- 05 Avril 2023
1st Prize for the Best OHADA Article 2022 ( PME-OHADA-22-01 ) : The formalism in OHADA law of mediation : Between withdrawal and measurement
Par Cyrille Sèmako LEAGUE TOBOSSI et Thierry Donald Abinibola
Résumé
If it is obviously constant that mediation in OHADA law is a flexible and attractive mode of amicable settlement of disputes, it is quite legitimate to wonder about the place that the Community legislator grants to formalism. Analysis of the Uniform Act relating to mediation (AUM) revealed, contrary to procedural prejudices, an ambivalent formalism in OHADA mediation. First of all, it is a formalism erased by a consensualism in the initiative of the implementation of the process since it is expressly provided that the mediation agreement can be "Written or not". Notwithstanding this provision, and in the absence of a mediation agreement, the elimination of formalism is mitigated by the requirement of a written invitation for the purposes of mediation. Ensuite, in the conduct of the process, the will of the parties takes precedence over the formal requirements.

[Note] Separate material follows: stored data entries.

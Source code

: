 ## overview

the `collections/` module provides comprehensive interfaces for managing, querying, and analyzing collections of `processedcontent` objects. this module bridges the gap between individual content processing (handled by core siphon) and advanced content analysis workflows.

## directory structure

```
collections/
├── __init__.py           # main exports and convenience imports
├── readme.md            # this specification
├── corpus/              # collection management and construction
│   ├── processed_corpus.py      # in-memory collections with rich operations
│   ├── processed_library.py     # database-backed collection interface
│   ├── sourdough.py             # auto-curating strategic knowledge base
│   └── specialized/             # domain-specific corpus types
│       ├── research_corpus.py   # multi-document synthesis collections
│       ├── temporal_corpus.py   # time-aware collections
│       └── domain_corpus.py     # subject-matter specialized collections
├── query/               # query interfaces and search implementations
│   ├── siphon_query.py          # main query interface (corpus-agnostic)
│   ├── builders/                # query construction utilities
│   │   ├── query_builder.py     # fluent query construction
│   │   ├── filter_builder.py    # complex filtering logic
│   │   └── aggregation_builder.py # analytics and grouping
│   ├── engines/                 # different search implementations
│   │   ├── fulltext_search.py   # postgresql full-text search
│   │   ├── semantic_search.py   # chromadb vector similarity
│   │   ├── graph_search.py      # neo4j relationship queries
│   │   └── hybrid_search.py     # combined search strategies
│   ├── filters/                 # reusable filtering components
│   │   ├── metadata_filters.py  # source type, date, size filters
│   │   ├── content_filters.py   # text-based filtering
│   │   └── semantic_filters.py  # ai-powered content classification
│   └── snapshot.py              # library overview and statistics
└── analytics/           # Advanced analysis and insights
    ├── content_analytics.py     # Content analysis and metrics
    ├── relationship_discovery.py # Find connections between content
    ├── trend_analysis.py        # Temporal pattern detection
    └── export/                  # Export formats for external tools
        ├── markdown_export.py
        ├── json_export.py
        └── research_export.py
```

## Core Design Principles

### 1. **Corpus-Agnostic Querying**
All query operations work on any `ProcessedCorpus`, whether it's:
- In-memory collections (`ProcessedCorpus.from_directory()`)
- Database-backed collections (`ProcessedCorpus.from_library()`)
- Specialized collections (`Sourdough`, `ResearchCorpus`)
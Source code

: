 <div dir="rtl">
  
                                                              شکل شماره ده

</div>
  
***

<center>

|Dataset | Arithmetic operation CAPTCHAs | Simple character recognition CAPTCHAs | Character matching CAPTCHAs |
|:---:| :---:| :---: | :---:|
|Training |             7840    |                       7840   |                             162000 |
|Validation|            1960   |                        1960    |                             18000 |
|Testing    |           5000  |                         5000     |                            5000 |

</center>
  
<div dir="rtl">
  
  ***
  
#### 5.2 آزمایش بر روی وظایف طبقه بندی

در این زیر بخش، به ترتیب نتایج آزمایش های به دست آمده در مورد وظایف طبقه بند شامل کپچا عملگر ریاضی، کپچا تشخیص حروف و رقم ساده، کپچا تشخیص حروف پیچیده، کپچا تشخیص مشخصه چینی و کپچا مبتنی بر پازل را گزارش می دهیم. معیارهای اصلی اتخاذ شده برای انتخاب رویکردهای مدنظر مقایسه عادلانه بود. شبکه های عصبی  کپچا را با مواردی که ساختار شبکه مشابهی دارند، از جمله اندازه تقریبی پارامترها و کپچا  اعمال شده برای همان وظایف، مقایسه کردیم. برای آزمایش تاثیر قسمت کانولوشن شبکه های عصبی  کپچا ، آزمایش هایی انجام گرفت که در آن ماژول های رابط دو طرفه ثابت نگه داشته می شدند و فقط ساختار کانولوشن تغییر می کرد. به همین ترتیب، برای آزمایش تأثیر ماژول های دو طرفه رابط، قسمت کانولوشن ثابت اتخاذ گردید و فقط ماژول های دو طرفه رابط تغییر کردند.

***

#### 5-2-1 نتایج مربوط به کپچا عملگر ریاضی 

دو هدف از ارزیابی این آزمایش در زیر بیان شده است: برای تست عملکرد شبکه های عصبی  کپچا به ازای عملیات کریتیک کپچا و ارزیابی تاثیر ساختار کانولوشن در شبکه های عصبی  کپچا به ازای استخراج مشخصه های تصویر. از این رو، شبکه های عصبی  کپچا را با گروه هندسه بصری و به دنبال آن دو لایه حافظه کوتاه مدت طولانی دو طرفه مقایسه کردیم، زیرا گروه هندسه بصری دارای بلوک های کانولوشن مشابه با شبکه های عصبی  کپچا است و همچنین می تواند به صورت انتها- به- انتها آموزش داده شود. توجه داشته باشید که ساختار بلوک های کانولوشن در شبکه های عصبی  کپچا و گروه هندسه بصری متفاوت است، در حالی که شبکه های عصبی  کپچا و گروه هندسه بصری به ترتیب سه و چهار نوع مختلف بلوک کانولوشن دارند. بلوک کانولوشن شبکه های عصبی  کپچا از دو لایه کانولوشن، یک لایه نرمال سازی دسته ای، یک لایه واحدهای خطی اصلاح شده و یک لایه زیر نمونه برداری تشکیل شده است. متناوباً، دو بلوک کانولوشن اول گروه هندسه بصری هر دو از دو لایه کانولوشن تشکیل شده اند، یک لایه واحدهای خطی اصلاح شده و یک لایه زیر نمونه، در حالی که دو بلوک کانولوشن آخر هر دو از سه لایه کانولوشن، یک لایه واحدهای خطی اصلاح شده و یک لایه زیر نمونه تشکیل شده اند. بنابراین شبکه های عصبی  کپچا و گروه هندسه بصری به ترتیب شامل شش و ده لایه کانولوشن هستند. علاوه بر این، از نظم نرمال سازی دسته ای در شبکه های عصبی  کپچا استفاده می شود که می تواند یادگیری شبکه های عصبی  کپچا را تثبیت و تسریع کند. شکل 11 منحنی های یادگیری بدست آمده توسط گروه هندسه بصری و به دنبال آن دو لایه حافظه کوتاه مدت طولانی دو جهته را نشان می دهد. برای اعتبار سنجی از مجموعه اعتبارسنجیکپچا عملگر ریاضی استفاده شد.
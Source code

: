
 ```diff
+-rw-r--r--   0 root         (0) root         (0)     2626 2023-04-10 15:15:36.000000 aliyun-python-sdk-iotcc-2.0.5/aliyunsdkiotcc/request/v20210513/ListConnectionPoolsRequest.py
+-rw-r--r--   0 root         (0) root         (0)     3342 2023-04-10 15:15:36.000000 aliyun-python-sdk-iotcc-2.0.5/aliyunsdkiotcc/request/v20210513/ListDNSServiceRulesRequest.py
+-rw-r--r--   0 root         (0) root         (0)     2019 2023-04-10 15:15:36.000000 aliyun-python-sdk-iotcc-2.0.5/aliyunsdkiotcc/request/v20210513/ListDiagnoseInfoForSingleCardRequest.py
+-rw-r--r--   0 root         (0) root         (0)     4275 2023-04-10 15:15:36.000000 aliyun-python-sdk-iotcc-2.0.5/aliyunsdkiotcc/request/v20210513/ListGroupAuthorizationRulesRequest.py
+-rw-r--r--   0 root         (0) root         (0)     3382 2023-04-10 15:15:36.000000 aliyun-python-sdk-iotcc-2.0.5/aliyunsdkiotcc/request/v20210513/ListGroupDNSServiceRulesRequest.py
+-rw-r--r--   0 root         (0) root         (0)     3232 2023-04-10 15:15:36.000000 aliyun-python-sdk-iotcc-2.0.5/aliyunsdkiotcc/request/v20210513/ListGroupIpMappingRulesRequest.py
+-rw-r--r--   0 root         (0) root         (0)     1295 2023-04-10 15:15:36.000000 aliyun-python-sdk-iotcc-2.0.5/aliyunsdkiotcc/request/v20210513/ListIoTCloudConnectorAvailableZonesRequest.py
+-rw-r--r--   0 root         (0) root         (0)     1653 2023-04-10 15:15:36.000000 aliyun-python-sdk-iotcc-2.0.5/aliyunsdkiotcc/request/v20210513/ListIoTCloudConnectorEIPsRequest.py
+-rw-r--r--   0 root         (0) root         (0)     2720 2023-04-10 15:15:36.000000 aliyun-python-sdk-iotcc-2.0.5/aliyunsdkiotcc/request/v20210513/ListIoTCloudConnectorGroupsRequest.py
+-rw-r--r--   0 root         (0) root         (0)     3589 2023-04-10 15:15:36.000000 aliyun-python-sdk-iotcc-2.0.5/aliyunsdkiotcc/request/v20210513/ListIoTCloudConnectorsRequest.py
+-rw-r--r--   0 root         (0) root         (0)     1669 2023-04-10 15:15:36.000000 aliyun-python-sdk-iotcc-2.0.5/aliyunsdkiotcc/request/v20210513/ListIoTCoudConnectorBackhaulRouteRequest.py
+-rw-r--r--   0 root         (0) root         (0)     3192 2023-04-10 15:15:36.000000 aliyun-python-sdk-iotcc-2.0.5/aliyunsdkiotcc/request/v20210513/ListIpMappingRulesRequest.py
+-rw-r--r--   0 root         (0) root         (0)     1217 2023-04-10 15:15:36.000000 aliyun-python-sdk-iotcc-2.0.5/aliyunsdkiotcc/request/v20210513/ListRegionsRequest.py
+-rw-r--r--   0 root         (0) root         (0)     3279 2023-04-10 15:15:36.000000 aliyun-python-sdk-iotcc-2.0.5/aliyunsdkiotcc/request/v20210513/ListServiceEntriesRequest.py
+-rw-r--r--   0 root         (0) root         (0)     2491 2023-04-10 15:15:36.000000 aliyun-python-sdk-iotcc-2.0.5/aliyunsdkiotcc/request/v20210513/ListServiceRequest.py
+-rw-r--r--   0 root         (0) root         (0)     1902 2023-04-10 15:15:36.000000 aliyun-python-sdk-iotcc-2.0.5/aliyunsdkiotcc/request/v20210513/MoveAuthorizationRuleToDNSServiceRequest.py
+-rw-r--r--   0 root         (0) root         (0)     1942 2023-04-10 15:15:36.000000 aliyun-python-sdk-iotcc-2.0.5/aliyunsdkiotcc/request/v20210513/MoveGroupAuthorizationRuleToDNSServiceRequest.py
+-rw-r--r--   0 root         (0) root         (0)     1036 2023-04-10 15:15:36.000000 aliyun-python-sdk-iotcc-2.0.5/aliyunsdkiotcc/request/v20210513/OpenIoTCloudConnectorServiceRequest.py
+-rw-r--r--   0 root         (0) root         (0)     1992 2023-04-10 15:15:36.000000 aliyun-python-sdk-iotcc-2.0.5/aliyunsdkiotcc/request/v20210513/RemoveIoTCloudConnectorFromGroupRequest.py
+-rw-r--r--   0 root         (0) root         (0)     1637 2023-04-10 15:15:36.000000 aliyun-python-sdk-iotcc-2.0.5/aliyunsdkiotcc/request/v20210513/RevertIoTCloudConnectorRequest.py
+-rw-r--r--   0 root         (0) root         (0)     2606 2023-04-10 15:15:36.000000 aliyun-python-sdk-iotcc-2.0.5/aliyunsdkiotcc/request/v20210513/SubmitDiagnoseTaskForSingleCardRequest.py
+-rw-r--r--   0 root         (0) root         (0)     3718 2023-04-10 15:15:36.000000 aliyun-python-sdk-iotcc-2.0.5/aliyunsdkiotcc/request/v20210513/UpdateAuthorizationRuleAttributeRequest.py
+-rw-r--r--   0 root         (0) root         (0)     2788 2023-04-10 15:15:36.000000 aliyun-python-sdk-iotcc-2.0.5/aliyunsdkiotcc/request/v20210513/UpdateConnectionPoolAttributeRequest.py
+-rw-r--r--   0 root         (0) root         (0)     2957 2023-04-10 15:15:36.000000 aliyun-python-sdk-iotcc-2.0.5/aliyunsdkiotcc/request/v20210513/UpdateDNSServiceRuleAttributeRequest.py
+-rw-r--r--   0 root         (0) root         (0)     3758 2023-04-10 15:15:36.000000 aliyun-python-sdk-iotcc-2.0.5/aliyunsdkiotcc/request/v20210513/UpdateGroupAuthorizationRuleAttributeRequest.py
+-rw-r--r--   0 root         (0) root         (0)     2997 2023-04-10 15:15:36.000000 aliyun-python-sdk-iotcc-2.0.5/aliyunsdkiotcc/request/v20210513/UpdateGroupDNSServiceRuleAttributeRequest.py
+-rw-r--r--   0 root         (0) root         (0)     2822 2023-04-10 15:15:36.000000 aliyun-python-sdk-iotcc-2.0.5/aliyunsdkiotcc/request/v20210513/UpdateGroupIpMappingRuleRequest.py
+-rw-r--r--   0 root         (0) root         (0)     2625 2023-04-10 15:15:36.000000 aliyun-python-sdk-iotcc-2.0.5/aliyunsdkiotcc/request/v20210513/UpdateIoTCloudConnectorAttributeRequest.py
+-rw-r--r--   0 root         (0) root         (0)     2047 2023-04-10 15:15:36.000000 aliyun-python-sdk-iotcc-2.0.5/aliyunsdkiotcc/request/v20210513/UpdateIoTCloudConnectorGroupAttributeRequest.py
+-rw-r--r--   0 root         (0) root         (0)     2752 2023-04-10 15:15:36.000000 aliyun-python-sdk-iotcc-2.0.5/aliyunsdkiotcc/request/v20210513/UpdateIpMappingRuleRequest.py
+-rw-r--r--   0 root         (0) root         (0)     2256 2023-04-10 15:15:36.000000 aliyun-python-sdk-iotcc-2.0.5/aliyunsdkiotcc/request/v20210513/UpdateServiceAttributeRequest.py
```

However, in the absence of expression of the will of the parties or in the event of disagreement, the editors of the AUM again appeal to formalism. The latter also concerns the mediator who, in compliance with the rules of the art, is subject to obligations, in particular that of disclosure, confirmation and confidentiality. Finally, at the end of the process and for the purpose of executing the mediation agreement, the editors of the AUM dedicate a formalist hieraticism to the charge of the actors (parties and mediator) and to third parties (homologating judge).
Key words
formalism – mediation – will – process – mediator – consensualism – written – dispute – resolution.